Monday, May 22, 2006

Tomorrows' Spokesman

Unless you've been squatting over a cattle grid with two handfuls of grit for common-sense all decade, you'll have heard of Mike Wickstrand. Coquettish Mike, who shares a surname with the drummer in unsigned Swedish Death Metal band Slaughtercult, heads the Market Expansion Group at Microsoft and, from his supple lips, gushed news of the software giant's latest tentative tiptoe into the generally-PC-less developing world.

Christened FlexGo, Mike and his sexy silicon cronies have visions of a pay-as-you-go system of computing where dollar-shy techslags flop out a few cents every time they want to write, say, a Word document or groom teenage hussies on MSN Messenger. In a somewhat repetitive interview with CNet News, our man Wickstrand parroted the following soundbite with varying success (and relevance):

"The real goal of FlexGo is to make that dream of owning a full-featured PC a reality"

Admirable aims, you dashing minx!
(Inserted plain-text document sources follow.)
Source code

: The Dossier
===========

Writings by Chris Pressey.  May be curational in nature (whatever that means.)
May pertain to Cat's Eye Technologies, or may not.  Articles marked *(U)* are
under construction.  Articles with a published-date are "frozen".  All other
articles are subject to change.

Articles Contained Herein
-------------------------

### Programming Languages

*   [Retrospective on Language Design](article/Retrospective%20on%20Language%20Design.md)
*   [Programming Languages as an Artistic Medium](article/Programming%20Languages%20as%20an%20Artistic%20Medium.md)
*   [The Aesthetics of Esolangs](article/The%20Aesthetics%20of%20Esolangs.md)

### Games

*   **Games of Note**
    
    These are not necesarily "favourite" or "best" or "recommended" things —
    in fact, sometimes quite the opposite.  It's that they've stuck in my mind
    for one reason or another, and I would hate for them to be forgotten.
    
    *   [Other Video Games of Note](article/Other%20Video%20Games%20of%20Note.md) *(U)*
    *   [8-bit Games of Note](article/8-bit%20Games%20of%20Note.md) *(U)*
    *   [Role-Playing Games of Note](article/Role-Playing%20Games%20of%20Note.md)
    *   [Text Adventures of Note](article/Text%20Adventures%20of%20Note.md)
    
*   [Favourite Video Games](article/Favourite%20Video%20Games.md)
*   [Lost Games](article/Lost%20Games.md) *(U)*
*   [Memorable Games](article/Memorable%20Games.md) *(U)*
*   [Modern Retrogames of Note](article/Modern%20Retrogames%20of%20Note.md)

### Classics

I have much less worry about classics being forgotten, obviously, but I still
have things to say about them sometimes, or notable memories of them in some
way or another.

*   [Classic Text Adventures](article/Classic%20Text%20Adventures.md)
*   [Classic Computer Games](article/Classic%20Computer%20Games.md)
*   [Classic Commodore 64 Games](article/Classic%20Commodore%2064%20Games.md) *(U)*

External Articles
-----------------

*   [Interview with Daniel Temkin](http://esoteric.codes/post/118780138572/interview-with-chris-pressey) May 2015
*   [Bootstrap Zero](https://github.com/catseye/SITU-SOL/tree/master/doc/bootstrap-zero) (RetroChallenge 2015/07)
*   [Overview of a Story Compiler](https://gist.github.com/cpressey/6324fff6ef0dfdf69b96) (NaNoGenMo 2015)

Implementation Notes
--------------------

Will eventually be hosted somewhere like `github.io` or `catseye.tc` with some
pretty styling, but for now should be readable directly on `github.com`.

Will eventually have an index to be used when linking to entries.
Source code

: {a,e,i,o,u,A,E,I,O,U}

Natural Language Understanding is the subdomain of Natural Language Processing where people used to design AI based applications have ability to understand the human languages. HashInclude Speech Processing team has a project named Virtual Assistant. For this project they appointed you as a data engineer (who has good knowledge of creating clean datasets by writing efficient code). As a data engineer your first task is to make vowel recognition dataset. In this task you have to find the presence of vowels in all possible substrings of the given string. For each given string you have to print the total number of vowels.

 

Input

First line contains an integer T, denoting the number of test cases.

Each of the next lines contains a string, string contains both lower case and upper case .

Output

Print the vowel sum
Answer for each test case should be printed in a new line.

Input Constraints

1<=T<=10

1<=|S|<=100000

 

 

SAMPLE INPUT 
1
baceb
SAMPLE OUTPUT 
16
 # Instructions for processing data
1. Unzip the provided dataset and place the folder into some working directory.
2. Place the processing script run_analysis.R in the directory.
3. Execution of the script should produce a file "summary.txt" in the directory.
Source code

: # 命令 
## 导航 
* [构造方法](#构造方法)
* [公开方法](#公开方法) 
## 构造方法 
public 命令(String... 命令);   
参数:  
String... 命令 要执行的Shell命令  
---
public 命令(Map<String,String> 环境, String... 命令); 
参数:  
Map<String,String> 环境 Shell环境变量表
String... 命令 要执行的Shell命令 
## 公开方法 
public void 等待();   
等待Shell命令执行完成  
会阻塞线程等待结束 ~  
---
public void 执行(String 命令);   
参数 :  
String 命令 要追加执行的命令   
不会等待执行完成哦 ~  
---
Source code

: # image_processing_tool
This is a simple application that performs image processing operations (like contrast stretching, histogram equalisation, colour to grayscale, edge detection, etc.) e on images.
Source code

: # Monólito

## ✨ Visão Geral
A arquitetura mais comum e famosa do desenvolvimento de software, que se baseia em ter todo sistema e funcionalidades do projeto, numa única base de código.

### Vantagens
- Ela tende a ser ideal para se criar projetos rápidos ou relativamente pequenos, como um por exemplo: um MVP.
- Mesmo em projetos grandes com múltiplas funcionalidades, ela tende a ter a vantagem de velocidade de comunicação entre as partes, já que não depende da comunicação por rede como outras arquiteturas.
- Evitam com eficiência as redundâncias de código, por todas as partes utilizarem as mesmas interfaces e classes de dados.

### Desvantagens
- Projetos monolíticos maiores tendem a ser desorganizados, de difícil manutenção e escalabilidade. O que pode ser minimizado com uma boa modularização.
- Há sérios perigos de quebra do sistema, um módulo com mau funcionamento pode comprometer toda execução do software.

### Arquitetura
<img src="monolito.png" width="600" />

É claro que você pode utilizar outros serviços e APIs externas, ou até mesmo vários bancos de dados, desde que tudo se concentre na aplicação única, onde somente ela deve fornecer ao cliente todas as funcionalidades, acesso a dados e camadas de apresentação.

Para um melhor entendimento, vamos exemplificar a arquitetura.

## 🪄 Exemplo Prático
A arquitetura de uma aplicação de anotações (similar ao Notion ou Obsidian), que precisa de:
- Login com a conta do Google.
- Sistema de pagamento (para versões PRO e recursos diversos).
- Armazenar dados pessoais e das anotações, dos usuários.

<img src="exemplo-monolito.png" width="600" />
But regular victims of Dante's Handcart know that a sound scheme can never be allowed to pass through without a garnish, topping or demeaning facial of some sort, and Mikey-boy's is no goddamn different.

Imagine an AdWords-style system of sponsored content whereby the financially-faltering have their computer time funded, either partly or in full, in return for mentioning key commercialised phrases. Since you're likely drunk as a bastard and stoned off your socks on magic plimsoll dust, I'll give you an example. Heaven knows you don't deserve it.

Picture me as a contented Russian, generally happy with my lot but all the same desperate to write an email to my American penpal Brad. Oh, to be able to afford a Sony Vaio or Apple Spectrum MacBook! But no, instead her majesty Martha Stewart steps in and offers this succulent bargain... mention, verbatim, "Martha Stewart Homewares make my genitals perky" in my email and she herself will subsidise my computer time by 75%. A bargain all round!

The spoils of the proletariat are not limited to ex-felons, of course. Anybody would be at liberty to sponsor an emerging user, potentially tapping into many millions of pornography advertising dollars. A quick testimonial about the miracle of Unique Water or the non-intrusive safety of dental dams beneath your salutation line and your letter to Auntie Jasmine is free. Can anybody say fairer than that?